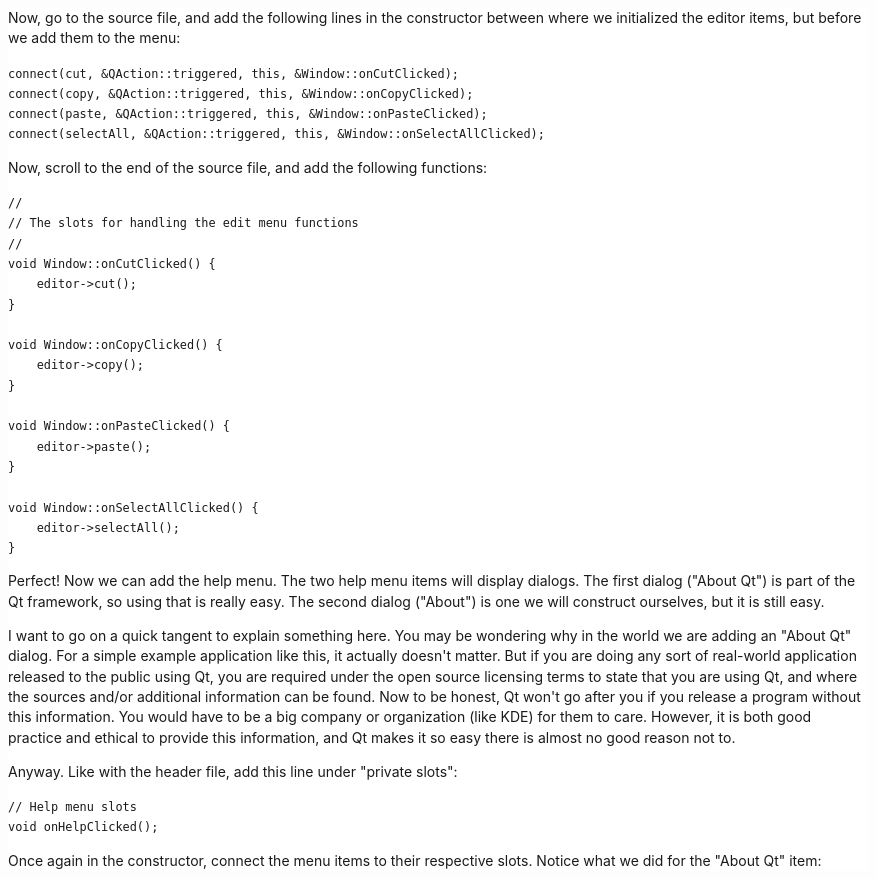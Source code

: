 Now, go to the source file, and add the following lines in the constructor between where we initialized the editor items, but before we add them to the menu:

```
connect(cut, &QAction::triggered, this, &Window::onCutClicked);
connect(copy, &QAction::triggered, this, &Window::onCopyClicked);
connect(paste, &QAction::triggered, this, &Window::onPasteClicked);
connect(selectAll, &QAction::triggered, this, &Window::onSelectAllClicked);
```

Now, scroll to the end of the source file, and add the following functions:

```
//
// The slots for handling the edit menu functions
//
void Window::onCutClicked() {
    editor->cut();
}

void Window::onCopyClicked() {
    editor->copy();
}

void Window::onPasteClicked() {
    editor->paste();
}

void Window::onSelectAllClicked() {
    editor->selectAll();
}
```

Perfect! Now we can add the help menu. The two help menu items will display dialogs. The first dialog ("About Qt") is part of the Qt framework, so using that is really easy. The second dialog ("About") is one we will construct ourselves, but it is still easy.

I want to go on a quick tangent to explain something here. You may be wondering why in the world we are adding an "About Qt" dialog. For a simple example application like this, it actually doesn't matter. But if you are doing any sort of real-world application released to the public using Qt, you are required under the open source licensing terms to state that you are using Qt, and where the sources and/or additional information can be found. Now to be honest, Qt won't go after you if you release a program without this information. You would have to be a big company or organization (like KDE) for them to care. However, it is both good practice and ethical to provide this information, and Qt makes it so easy there is almost no good reason not to.

Anyway. Like with the header file, add this line under "private slots":

```
// Help menu slots
void onHelpClicked();
```

Once again in the constructor, connect the menu items to their respective slots. Notice what we did for the "About Qt" item:
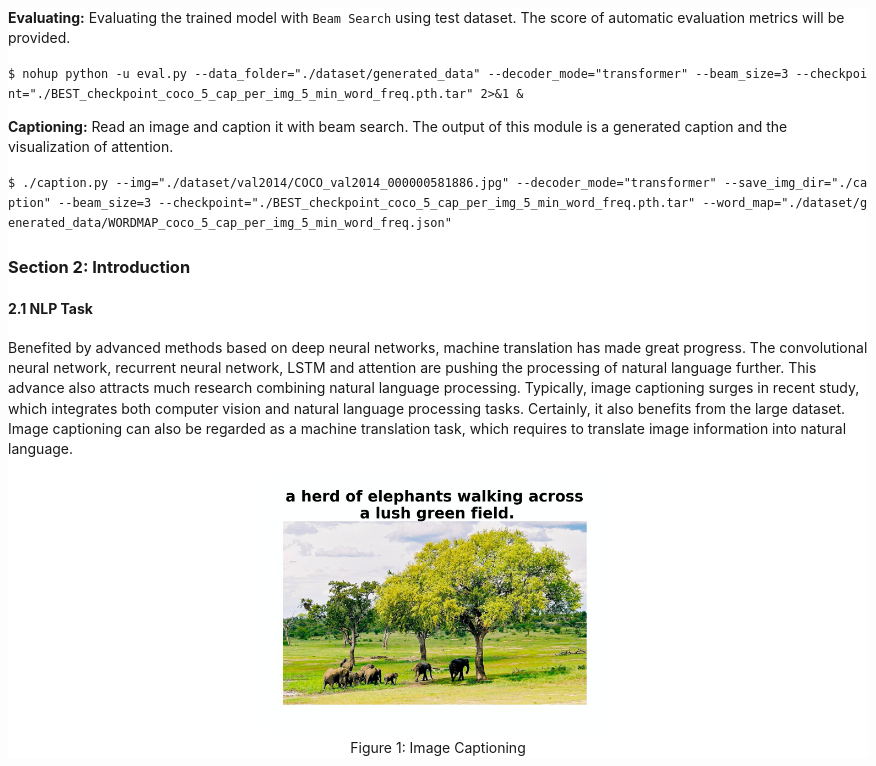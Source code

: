 **Evaluating:** Evaluating the trained model with `Beam Search` using test dataset. The score of automatic evaluation metrics will be provided.

```shell
$ nohup python -u eval.py --data_folder="./dataset/generated_data" --decoder_mode="transformer" --beam_size=3 --checkpoint="./BEST_checkpoint_coco_5_cap_per_img_5_min_word_freq.pth.tar" 2>&1 &
```

**Captioning:** Read an image and caption it with beam search. The output of this module is a generated caption and the visualization of attention.

```shell
$ ./caption.py --img="./dataset/val2014/COCO_val2014_000000581886.jpg" --decoder_mode="transformer" --save_img_dir="./caption" --beam_size=3 --checkpoint="./BEST_checkpoint_coco_5_cap_per_img_5_min_word_freq.pth.tar" --word_map="./dataset/generated_data/WORDMAP_coco_5_cap_per_img_5_min_word_freq.json"
```

### Section 2: Introduction

#### 2.1 NLP Task

Benefited by advanced methods based on deep neural networks, machine translation has made great progress. The convolutional neural network, recurrent neural network, LSTM and attention are pushing the processing of natural language further. This advance also attracts much research combining natural language processing. Typically, image captioning surges in recent study, which integrates both computer vision and natural language processing tasks. Certainly, it also benefits from the large dataset. Image captioning can also be regarded as a machine translation task, which requires to translate image information into natural language.

<p align="center">
  <img src="./img/1.png" alt="Editor" width="350"/></br>
  Figure 1: Image Captioning
</p>

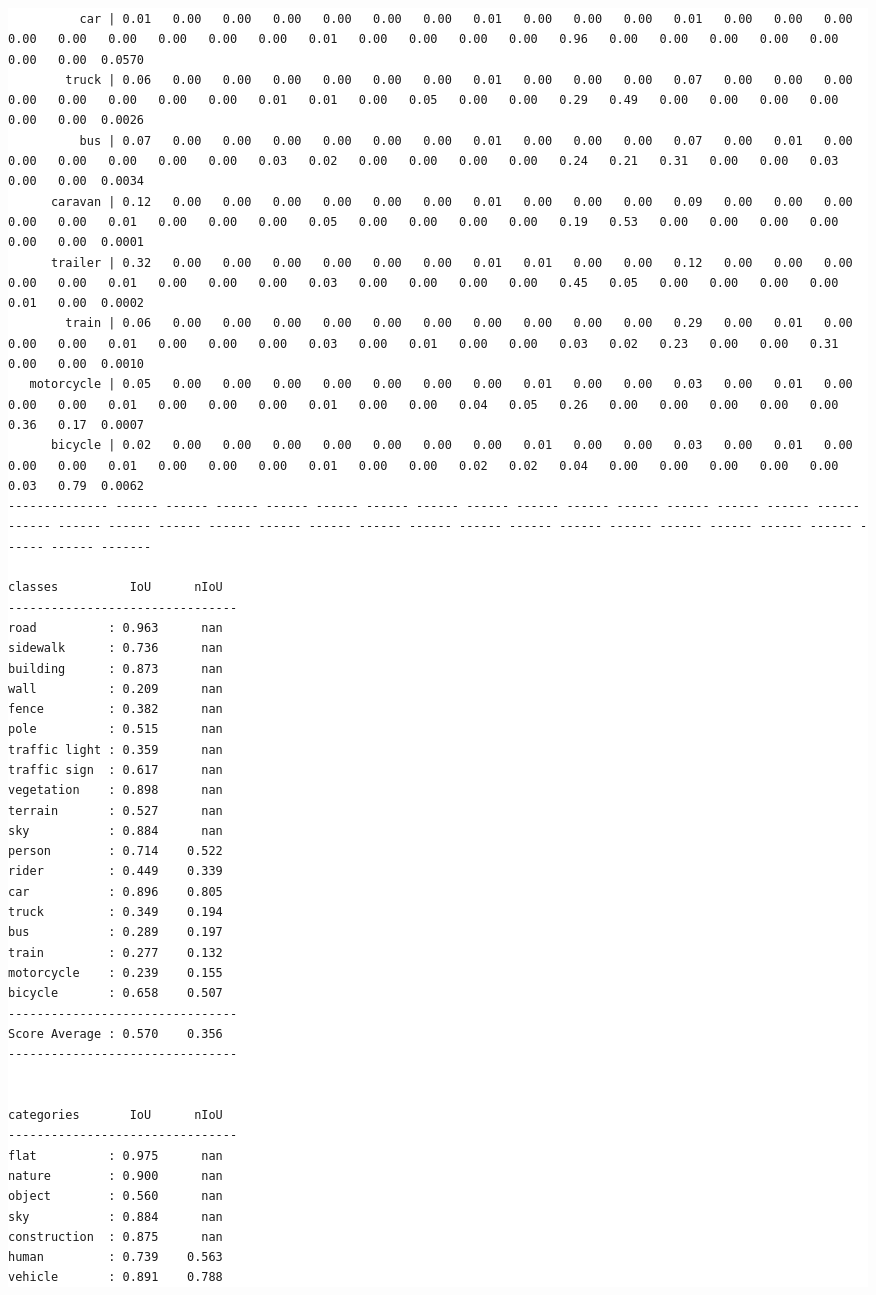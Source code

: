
 ```
          car | 0.01   0.00   0.00   0.00   0.00   0.00   0.00   0.01   0.00   0.00   0.00   0.01   0.00   0.00   0.00   0.00   0.00   0.00   0.00   0.00   0.00   0.01   0.00   0.00   0.00   0.00   0.96   0.00   0.00   0.00   0.00   0.00   0.00   0.00  0.0570
        truck | 0.06   0.00   0.00   0.00   0.00   0.00   0.00   0.01   0.00   0.00   0.00   0.07   0.00   0.00   0.00   0.00   0.00   0.00   0.00   0.00   0.01   0.01   0.00   0.05   0.00   0.00   0.29   0.49   0.00   0.00   0.00   0.00   0.00   0.00  0.0026
          bus | 0.07   0.00   0.00   0.00   0.00   0.00   0.00   0.01   0.00   0.00   0.00   0.07   0.00   0.01   0.00   0.00   0.00   0.00   0.00   0.00   0.03   0.02   0.00   0.00   0.00   0.00   0.24   0.21   0.31   0.00   0.00   0.03   0.00   0.00  0.0034
      caravan | 0.12   0.00   0.00   0.00   0.00   0.00   0.00   0.01   0.00   0.00   0.00   0.09   0.00   0.00   0.00   0.00   0.00   0.01   0.00   0.00   0.00   0.05   0.00   0.00   0.00   0.00   0.19   0.53   0.00   0.00   0.00   0.00   0.00   0.00  0.0001
      trailer | 0.32   0.00   0.00   0.00   0.00   0.00   0.00   0.01   0.01   0.00   0.00   0.12   0.00   0.00   0.00   0.00   0.00   0.01   0.00   0.00   0.00   0.03   0.00   0.00   0.00   0.00   0.45   0.05   0.00   0.00   0.00   0.00   0.01   0.00  0.0002
        train | 0.06   0.00   0.00   0.00   0.00   0.00   0.00   0.00   0.00   0.00   0.00   0.29   0.00   0.01   0.00   0.00   0.00   0.01   0.00   0.00   0.00   0.03   0.00   0.01   0.00   0.00   0.03   0.02   0.23   0.00   0.00   0.31   0.00   0.00  0.0010
   motorcycle | 0.05   0.00   0.00   0.00   0.00   0.00   0.00   0.00   0.01   0.00   0.00   0.03   0.00   0.01   0.00   0.00   0.00   0.01   0.00   0.00   0.00   0.01   0.00   0.00   0.04   0.05   0.26   0.00   0.00   0.00   0.00   0.00   0.36   0.17  0.0007
      bicycle | 0.02   0.00   0.00   0.00   0.00   0.00   0.00   0.00   0.01   0.00   0.00   0.03   0.00   0.01   0.00   0.00   0.00   0.01   0.00   0.00   0.00   0.01   0.00   0.00   0.02   0.02   0.04   0.00   0.00   0.00   0.00   0.00   0.03   0.79  0.0062
-------------- ------ ------ ------ ------ ------ ------ ------ ------ ------ ------ ------ ------ ------ ------ ------ ------ ------ ------ ------ ------ ------ ------ ------ ------ ------ ------ ------ ------ ------ ------ ------ ------ ------ ------ -------

classes          IoU      nIoU
--------------------------------
road          : 0.963      nan
sidewalk      : 0.736      nan
building      : 0.873      nan
wall          : 0.209      nan
fence         : 0.382      nan
pole          : 0.515      nan
traffic light : 0.359      nan
traffic sign  : 0.617      nan
vegetation    : 0.898      nan
terrain       : 0.527      nan
sky           : 0.884      nan
person        : 0.714    0.522
rider         : 0.449    0.339
car           : 0.896    0.805
truck         : 0.349    0.194
bus           : 0.289    0.197
train         : 0.277    0.132
motorcycle    : 0.239    0.155
bicycle       : 0.658    0.507
--------------------------------
Score Average : 0.570    0.356
--------------------------------


categories       IoU      nIoU
--------------------------------
flat          : 0.975      nan
nature        : 0.900      nan
object        : 0.560      nan
sky           : 0.884      nan
construction  : 0.875      nan
human         : 0.739    0.563
vehicle       : 0.891    0.788
```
= = = = = = =
Your instructions
What is needed is a verbatim copy of every entry, with the pictures omitted.

Answer for this exercise
Source code

: Now, go to the source file, and add the following lines in the constructor between where we initialized the editor items, but before we add them to the menu:

```
connect(cut, &QAction::triggered, this, &Window::onCutClicked);
connect(copy, &QAction::triggered, this, &Window::onCopyClicked);
connect(paste, &QAction::triggered, this, &Window::onPasteClicked);
connect(selectAll, &QAction::triggered, this, &Window::onSelectAllClicked);
```

Now, scroll to the end of the source file, and add the following functions:

```
//
// The slots for handling the edit menu functions
//
void Window::onCutClicked() {
    editor->cut();
}

void Window::onCopyClicked() {
    editor->copy();
}

void Window::onPasteClicked() {
    editor->paste();
}

void Window::onSelectAllClicked() {
    editor->selectAll();
}
```

Perfect! Now we can add the help menu. The two help menu items will display dialogs. The first dialog ("About Qt") is part of the Qt framework, so using that is really easy. The second dialog ("About") is one we will construct ourselves, but it is still easy.

I want to go on a quick tangent to explain something here. You may be wondering why in the world we are adding an "About Qt" dialog. For a simple example application like this, it actually doesn't matter. But if you are doing any sort of real-world application released to the public using Qt, you are required under the open source licensing terms to state that you are using Qt, and where the sources and/or additional information can be found. Now to be honest, Qt won't go after you if you release a program without this information. You would have to be a big company or organization (like KDE) for them to care. However, it is both good practice and ethical to provide this information, and Qt makes it so easy there is almost no good reason not to.

Anyway. Like with the header file, add this line under "private slots":

```
// Help menu slots
void onHelpClicked();
```

Once again in the constructor, connect the menu items to their respective slots. Notice what we did for the "About Qt" item:
Source code

: **Evaluating:** Evaluating the trained model with `Beam Search` using test dataset. The score of automatic evaluation metrics will be provided.

```shell
$ nohup python -u eval.py --data_folder="./dataset/generated_data" --decoder_mode="transformer" --beam_size=3 --checkpoint="./BEST_checkpoint_coco_5_cap_per_img_5_min_word_freq.pth.tar" 2>&1 &
```

**Captioning:** Read an image and caption it with beam search. The output of this module is a generated caption and the visualization of attention.

```shell
$ ./caption.py --img="./dataset/val2014/COCO_val2014_000000581886.jpg" --decoder_mode="transformer" --save_img_dir="./caption" --beam_size=3 --checkpoint="./BEST_checkpoint_coco_5_cap_per_img_5_min_word_freq.pth.tar" --word_map="./dataset/generated_data/WORDMAP_coco_5_cap_per_img_5_min_word_freq.json"
```

### Section 2: Introduction

#### 2.1 NLP Task

Benefited by advanced methods based on deep neural networks, machine translation has made great progress. The convolutional neural network, recurrent neural network, LSTM and attention are pushing the processing of natural language further. This advance also attracts much research combining natural language processing. Typically, image captioning surges in recent study, which integrates both computer vision and natural language processing tasks. Certainly, it also benefits from the large dataset. Image captioning can also be regarded as a machine translation task, which requires to translate image information into natural language.

<p align="center">
  <img src="./img/1.png" alt="Editor" width="350"/></br>
  Figure 1: Image Captioning
</p>

Source code

:
 ```
          car | 0.01   0.00   0.00   0.00   0.00   0.00   0.00   0.01   0.00   0.00   0.00   0.01   0.00   0.00   0.00   0.00   0.00   0.00   0.00   0.00   0.00   0.01   0.00   0.00   0.00   0.00   0.96   0.00   0.00   0.00   0.00   0.00   0.00   0.00  0.0570
        truck | 0.06   0.00   0.00   0.00   0.00   0.00   0.00   0.01   0.00   0.00   0.00   0.07   0.00   0.00   0.00   0.00   0.00   0.00   0.00   0.00   0.01   0.01   0.00   0.05   0.00   0.00   0.29   0.49   0.00   0.00   0.00   0.00   0.00   0.00  0.0026
          bus | 0.07   0.00   0.00   0.00   0.00   0.00   0.00   0.01   0.00   0.00   0.00   0.07   0.00   0.01   0.00   0.00   0.00   0.00   0.00   0.00   0.03   0.02   0.00   0.00   0.00   0.00   0.24   0.21   0.31   0.00   0.00   0.03   0.00   0.00  0.0034
      caravan | 0.12   0.00   0.00   0.00   0.00   0.00   0.00   0.01   0.00   0.00   0.00   0.09   0.00   0.00   0.00   0.00   0.00   0.01   0.00   0.00   0.00   0.05   0.00   0.00   0.00   0.00   0.19   0.53   0.00   0.00   0.00   0.00   0.00   0.00  0.0001
      trailer | 0.32   0.00   0.00   0.00   0.00   0.00   0.00   0.01   0.01   0.00   0.00   0.12   0.00   0.00   0.00   0.00   0.00   0.01   0.00   0.00   0.00   0.03   0.00   0.00   0.00   0.00   0.45   0.05   0.00   0.00   0.00   0.00   0.01   0.00  0.0002
        train | 0.06   0.00   0.00   0.00   0.00   0.00   0.00   0.00   0.00   0.00   0.00   0.29   0.00   0.01   0.00   0.00   0.00   0.01   0.00   0.00   0.00   0.03   0.00   0.01   0.00   0.00   0.03   0.02   0.23   0.00   0.00   0.31   0.00   0.00  0.0010
   motorcycle | 0.05   0.00   0.00   0.00   0.00   0.00   0.00   0.00   0.01   0.00   0.00   0.03   0.00   0.01   0.00   0.00   0.00   0.01   0.00   0.00   0.00   0.01   0.00   0.00   0.04   0.05   0.26   0.00   0.00   0.00   0.00   0.00   0.36   0.17  0.0007
      bicycle | 0.02   0.00   0.00   0.00   0.00   0.00   0.00   0.00   0.01   0.00   0.00   0.03   0.00   0.01   0.00   0.00   0.00   0.01   0.00   0.00   0.00   0.01   0.00   0.00   0.02   0.02   0.04   0.00   0.00   0.00   0.00   0.00   0.03   0.79  0.0062
-------------- ------ ------ ------ ------ ------ ------ ------ ------ ------ ------ ------ ------ ------ ------ ------ ------ ------ ------ ------ ------ ------ ------ ------ ------ ------ ------ ------ ------ ------ ------ ------ ------ ------ ------ -------

classes          IoU      nIoU
--------------------------------
road          : 0.963      nan
sidewalk      : 0.736      nan
building      : 0.873      nan
wall          : 0.209      nan
fence         : 0.382      nan
pole          : 0.515      nan
traffic light : 0.359      nan
traffic sign  : 0.617      nan
vegetation    : 0.898      nan
terrain       : 0.527      nan
sky           : 0.884      nan
person        : 0.714    0.522
rider         : 0.449    0.339
car           : 0.896    0.805
truck         : 0.349    0.194
bus           : 0.289    0.197
train         : 0.277    0.132
motorcycle    : 0.239    0.155
bicycle       : 0.658    0.507
--------------------------------
Score Average : 0.570    0.356
--------------------------------


categories       IoU      nIoU
--------------------------------
flat          : 0.975      nan
nature        : 0.900      nan
object        : 0.560      nan
sky           : 0.884      nan
construction  : 0.875      nan
human         : 0.739    0.563
vehicle       : 0.891    0.788
```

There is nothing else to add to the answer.